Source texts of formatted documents

******************************

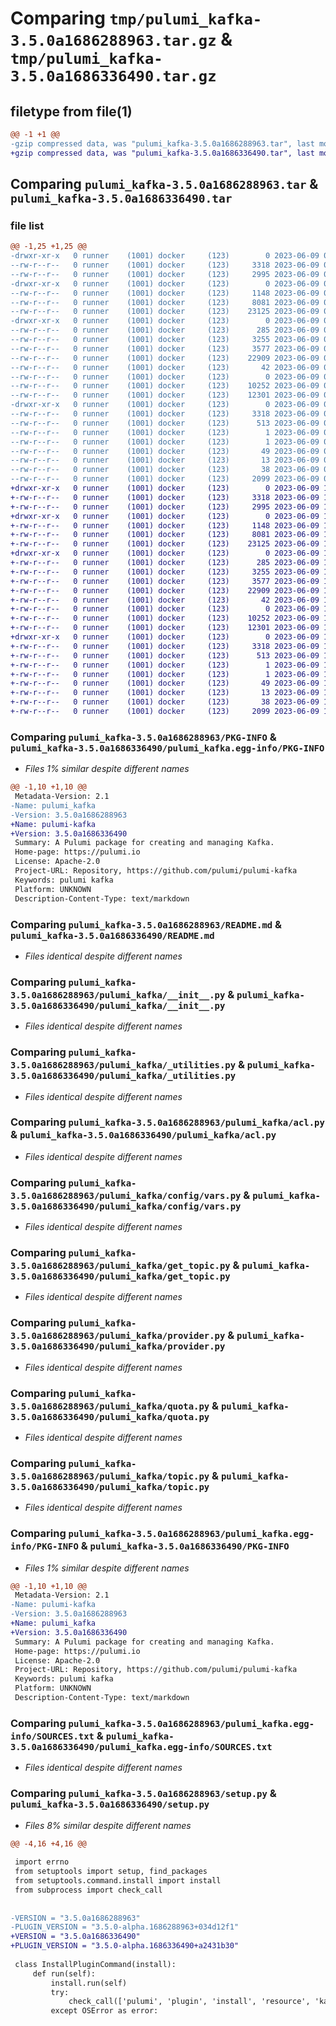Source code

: # Comparing `tmp/pulumi_kafka-3.5.0a1686288963.tar.gz` & `tmp/pulumi_kafka-3.5.0a1686336490.tar.gz`

## filetype from file(1)

```diff
@@ -1 +1 @@
-gzip compressed data, was "pulumi_kafka-3.5.0a1686288963.tar", last modified: Fri Jun  9 05:44:50 2023, max compression
+gzip compressed data, was "pulumi_kafka-3.5.0a1686336490.tar", last modified: Fri Jun  9 18:52:11 2023, max compression
```

## Comparing `pulumi_kafka-3.5.0a1686288963.tar` & `pulumi_kafka-3.5.0a1686336490.tar`

### file list

```diff
@@ -1,25 +1,25 @@
-drwxr-xr-x   0 runner    (1001) docker     (123)        0 2023-06-09 05:44:50.816377 pulumi_kafka-3.5.0a1686288963/
--rw-r--r--   0 runner    (1001) docker     (123)     3318 2023-06-09 05:44:50.816377 pulumi_kafka-3.5.0a1686288963/PKG-INFO
--rw-r--r--   0 runner    (1001) docker     (123)     2995 2023-06-09 05:44:50.000000 pulumi_kafka-3.5.0a1686288963/README.md
-drwxr-xr-x   0 runner    (1001) docker     (123)        0 2023-06-09 05:44:50.816377 pulumi_kafka-3.5.0a1686288963/pulumi_kafka/
--rw-r--r--   0 runner    (1001) docker     (123)     1148 2023-06-09 05:44:50.000000 pulumi_kafka-3.5.0a1686288963/pulumi_kafka/__init__.py
--rw-r--r--   0 runner    (1001) docker     (123)     8081 2023-06-09 05:44:50.000000 pulumi_kafka-3.5.0a1686288963/pulumi_kafka/_utilities.py
--rw-r--r--   0 runner    (1001) docker     (123)    23125 2023-06-09 05:44:50.000000 pulumi_kafka-3.5.0a1686288963/pulumi_kafka/acl.py
-drwxr-xr-x   0 runner    (1001) docker     (123)        0 2023-06-09 05:44:50.816377 pulumi_kafka-3.5.0a1686288963/pulumi_kafka/config/
--rw-r--r--   0 runner    (1001) docker     (123)      285 2023-06-09 05:44:50.000000 pulumi_kafka-3.5.0a1686288963/pulumi_kafka/config/__init__.py
--rw-r--r--   0 runner    (1001) docker     (123)     3255 2023-06-09 05:44:50.000000 pulumi_kafka-3.5.0a1686288963/pulumi_kafka/config/vars.py
--rw-r--r--   0 runner    (1001) docker     (123)     3577 2023-06-09 05:44:50.000000 pulumi_kafka-3.5.0a1686288963/pulumi_kafka/get_topic.py
--rw-r--r--   0 runner    (1001) docker     (123)    22909 2023-06-09 05:44:50.000000 pulumi_kafka-3.5.0a1686288963/pulumi_kafka/provider.py
--rw-r--r--   0 runner    (1001) docker     (123)       42 2023-06-09 05:44:50.000000 pulumi_kafka-3.5.0a1686288963/pulumi_kafka/pulumi-plugin.json
--rw-r--r--   0 runner    (1001) docker     (123)        0 2023-06-09 05:44:50.000000 pulumi_kafka-3.5.0a1686288963/pulumi_kafka/py.typed
--rw-r--r--   0 runner    (1001) docker     (123)    10252 2023-06-09 05:44:50.000000 pulumi_kafka-3.5.0a1686288963/pulumi_kafka/quota.py
--rw-r--r--   0 runner    (1001) docker     (123)    12301 2023-06-09 05:44:50.000000 pulumi_kafka-3.5.0a1686288963/pulumi_kafka/topic.py
-drwxr-xr-x   0 runner    (1001) docker     (123)        0 2023-06-09 05:44:50.816377 pulumi_kafka-3.5.0a1686288963/pulumi_kafka.egg-info/
--rw-r--r--   0 runner    (1001) docker     (123)     3318 2023-06-09 05:44:50.000000 pulumi_kafka-3.5.0a1686288963/pulumi_kafka.egg-info/PKG-INFO
--rw-r--r--   0 runner    (1001) docker     (123)      513 2023-06-09 05:44:50.000000 pulumi_kafka-3.5.0a1686288963/pulumi_kafka.egg-info/SOURCES.txt
--rw-r--r--   0 runner    (1001) docker     (123)        1 2023-06-09 05:44:50.000000 pulumi_kafka-3.5.0a1686288963/pulumi_kafka.egg-info/dependency_links.txt
--rw-r--r--   0 runner    (1001) docker     (123)        1 2023-06-09 05:44:50.000000 pulumi_kafka-3.5.0a1686288963/pulumi_kafka.egg-info/not-zip-safe
--rw-r--r--   0 runner    (1001) docker     (123)       49 2023-06-09 05:44:50.000000 pulumi_kafka-3.5.0a1686288963/pulumi_kafka.egg-info/requires.txt
--rw-r--r--   0 runner    (1001) docker     (123)       13 2023-06-09 05:44:50.000000 pulumi_kafka-3.5.0a1686288963/pulumi_kafka.egg-info/top_level.txt
--rw-r--r--   0 runner    (1001) docker     (123)       38 2023-06-09 05:44:50.816377 pulumi_kafka-3.5.0a1686288963/setup.cfg
--rw-r--r--   0 runner    (1001) docker     (123)     2099 2023-06-09 05:44:50.000000 pulumi_kafka-3.5.0a1686288963/setup.py
+drwxr-xr-x   0 runner    (1001) docker     (123)        0 2023-06-09 18:52:11.208772 pulumi_kafka-3.5.0a1686336490/
+-rw-r--r--   0 runner    (1001) docker     (123)     3318 2023-06-09 18:52:11.204772 pulumi_kafka-3.5.0a1686336490/PKG-INFO
+-rw-r--r--   0 runner    (1001) docker     (123)     2995 2023-06-09 18:52:10.000000 pulumi_kafka-3.5.0a1686336490/README.md
+drwxr-xr-x   0 runner    (1001) docker     (123)        0 2023-06-09 18:52:11.204772 pulumi_kafka-3.5.0a1686336490/pulumi_kafka/
+-rw-r--r--   0 runner    (1001) docker     (123)     1148 2023-06-09 18:52:10.000000 pulumi_kafka-3.5.0a1686336490/pulumi_kafka/__init__.py
+-rw-r--r--   0 runner    (1001) docker     (123)     8081 2023-06-09 18:52:10.000000 pulumi_kafka-3.5.0a1686336490/pulumi_kafka/_utilities.py
+-rw-r--r--   0 runner    (1001) docker     (123)    23125 2023-06-09 18:52:10.000000 pulumi_kafka-3.5.0a1686336490/pulumi_kafka/acl.py
+drwxr-xr-x   0 runner    (1001) docker     (123)        0 2023-06-09 18:52:11.204772 pulumi_kafka-3.5.0a1686336490/pulumi_kafka/config/
+-rw-r--r--   0 runner    (1001) docker     (123)      285 2023-06-09 18:52:10.000000 pulumi_kafka-3.5.0a1686336490/pulumi_kafka/config/__init__.py
+-rw-r--r--   0 runner    (1001) docker     (123)     3255 2023-06-09 18:52:10.000000 pulumi_kafka-3.5.0a1686336490/pulumi_kafka/config/vars.py
+-rw-r--r--   0 runner    (1001) docker     (123)     3577 2023-06-09 18:52:10.000000 pulumi_kafka-3.5.0a1686336490/pulumi_kafka/get_topic.py
+-rw-r--r--   0 runner    (1001) docker     (123)    22909 2023-06-09 18:52:10.000000 pulumi_kafka-3.5.0a1686336490/pulumi_kafka/provider.py
+-rw-r--r--   0 runner    (1001) docker     (123)       42 2023-06-09 18:52:10.000000 pulumi_kafka-3.5.0a1686336490/pulumi_kafka/pulumi-plugin.json
+-rw-r--r--   0 runner    (1001) docker     (123)        0 2023-06-09 18:52:10.000000 pulumi_kafka-3.5.0a1686336490/pulumi_kafka/py.typed
+-rw-r--r--   0 runner    (1001) docker     (123)    10252 2023-06-09 18:52:10.000000 pulumi_kafka-3.5.0a1686336490/pulumi_kafka/quota.py
+-rw-r--r--   0 runner    (1001) docker     (123)    12301 2023-06-09 18:52:10.000000 pulumi_kafka-3.5.0a1686336490/pulumi_kafka/topic.py
+drwxr-xr-x   0 runner    (1001) docker     (123)        0 2023-06-09 18:52:11.204772 pulumi_kafka-3.5.0a1686336490/pulumi_kafka.egg-info/
+-rw-r--r--   0 runner    (1001) docker     (123)     3318 2023-06-09 18:52:11.000000 pulumi_kafka-3.5.0a1686336490/pulumi_kafka.egg-info/PKG-INFO
+-rw-r--r--   0 runner    (1001) docker     (123)      513 2023-06-09 18:52:11.000000 pulumi_kafka-3.5.0a1686336490/pulumi_kafka.egg-info/SOURCES.txt
+-rw-r--r--   0 runner    (1001) docker     (123)        1 2023-06-09 18:52:11.000000 pulumi_kafka-3.5.0a1686336490/pulumi_kafka.egg-info/dependency_links.txt
+-rw-r--r--   0 runner    (1001) docker     (123)        1 2023-06-09 18:52:11.000000 pulumi_kafka-3.5.0a1686336490/pulumi_kafka.egg-info/not-zip-safe
+-rw-r--r--   0 runner    (1001) docker     (123)       49 2023-06-09 18:52:11.000000 pulumi_kafka-3.5.0a1686336490/pulumi_kafka.egg-info/requires.txt
+-rw-r--r--   0 runner    (1001) docker     (123)       13 2023-06-09 18:52:11.000000 pulumi_kafka-3.5.0a1686336490/pulumi_kafka.egg-info/top_level.txt
+-rw-r--r--   0 runner    (1001) docker     (123)       38 2023-06-09 18:52:11.208772 pulumi_kafka-3.5.0a1686336490/setup.cfg
+-rw-r--r--   0 runner    (1001) docker     (123)     2099 2023-06-09 18:52:10.000000 pulumi_kafka-3.5.0a1686336490/setup.py
```

### Comparing `pulumi_kafka-3.5.0a1686288963/PKG-INFO` & `pulumi_kafka-3.5.0a1686336490/pulumi_kafka.egg-info/PKG-INFO`

 * *Files 1% similar despite different names*

```diff
@@ -1,10 +1,10 @@
 Metadata-Version: 2.1
-Name: pulumi_kafka
-Version: 3.5.0a1686288963
+Name: pulumi-kafka
+Version: 3.5.0a1686336490
 Summary: A Pulumi package for creating and managing Kafka.
 Home-page: https://pulumi.io
 License: Apache-2.0
 Project-URL: Repository, https://github.com/pulumi/pulumi-kafka
 Keywords: pulumi kafka
 Platform: UNKNOWN
 Description-Content-Type: text/markdown
```

### Comparing `pulumi_kafka-3.5.0a1686288963/README.md` & `pulumi_kafka-3.5.0a1686336490/README.md`

 * *Files identical despite different names*

### Comparing `pulumi_kafka-3.5.0a1686288963/pulumi_kafka/__init__.py` & `pulumi_kafka-3.5.0a1686336490/pulumi_kafka/__init__.py`

 * *Files identical despite different names*

### Comparing `pulumi_kafka-3.5.0a1686288963/pulumi_kafka/_utilities.py` & `pulumi_kafka-3.5.0a1686336490/pulumi_kafka/_utilities.py`

 * *Files identical despite different names*

### Comparing `pulumi_kafka-3.5.0a1686288963/pulumi_kafka/acl.py` & `pulumi_kafka-3.5.0a1686336490/pulumi_kafka/acl.py`

 * *Files identical despite different names*

### Comparing `pulumi_kafka-3.5.0a1686288963/pulumi_kafka/config/vars.py` & `pulumi_kafka-3.5.0a1686336490/pulumi_kafka/config/vars.py`

 * *Files identical despite different names*

### Comparing `pulumi_kafka-3.5.0a1686288963/pulumi_kafka/get_topic.py` & `pulumi_kafka-3.5.0a1686336490/pulumi_kafka/get_topic.py`

 * *Files identical despite different names*

### Comparing `pulumi_kafka-3.5.0a1686288963/pulumi_kafka/provider.py` & `pulumi_kafka-3.5.0a1686336490/pulumi_kafka/provider.py`

 * *Files identical despite different names*

### Comparing `pulumi_kafka-3.5.0a1686288963/pulumi_kafka/quota.py` & `pulumi_kafka-3.5.0a1686336490/pulumi_kafka/quota.py`

 * *Files identical despite different names*

### Comparing `pulumi_kafka-3.5.0a1686288963/pulumi_kafka/topic.py` & `pulumi_kafka-3.5.0a1686336490/pulumi_kafka/topic.py`

 * *Files identical despite different names*

### Comparing `pulumi_kafka-3.5.0a1686288963/pulumi_kafka.egg-info/PKG-INFO` & `pulumi_kafka-3.5.0a1686336490/PKG-INFO`

 * *Files 1% similar despite different names*

```diff
@@ -1,10 +1,10 @@
 Metadata-Version: 2.1
-Name: pulumi-kafka
-Version: 3.5.0a1686288963
+Name: pulumi_kafka
+Version: 3.5.0a1686336490
 Summary: A Pulumi package for creating and managing Kafka.
 Home-page: https://pulumi.io
 License: Apache-2.0
 Project-URL: Repository, https://github.com/pulumi/pulumi-kafka
 Keywords: pulumi kafka
 Platform: UNKNOWN
 Description-Content-Type: text/markdown
```

### Comparing `pulumi_kafka-3.5.0a1686288963/pulumi_kafka.egg-info/SOURCES.txt` & `pulumi_kafka-3.5.0a1686336490/pulumi_kafka.egg-info/SOURCES.txt`

 * *Files identical despite different names*

### Comparing `pulumi_kafka-3.5.0a1686288963/setup.py` & `pulumi_kafka-3.5.0a1686336490/setup.py`

 * *Files 8% similar despite different names*

```diff
@@ -4,16 +4,16 @@
 
 import errno
 from setuptools import setup, find_packages
 from setuptools.command.install import install
 from subprocess import check_call
 
 
-VERSION = "3.5.0a1686288963"
-PLUGIN_VERSION = "3.5.0-alpha.1686288963+034d12f1"
+VERSION = "3.5.0a1686336490"
+PLUGIN_VERSION = "3.5.0-alpha.1686336490+a2431b30"
 
 class InstallPluginCommand(install):
     def run(self):
         install.run(self)
         try:
             check_call(['pulumi', 'plugin', 'install', 'resource', 'kafka', PLUGIN_VERSION])
         except OSError as error:
```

******************************

» Exercise details
Look through the entries above and list every line containing "from".

» Task response
## filetype from file(1)
 from setuptools import setup, find_packages
 from setuptools.command.install import install
 from subprocess import check_call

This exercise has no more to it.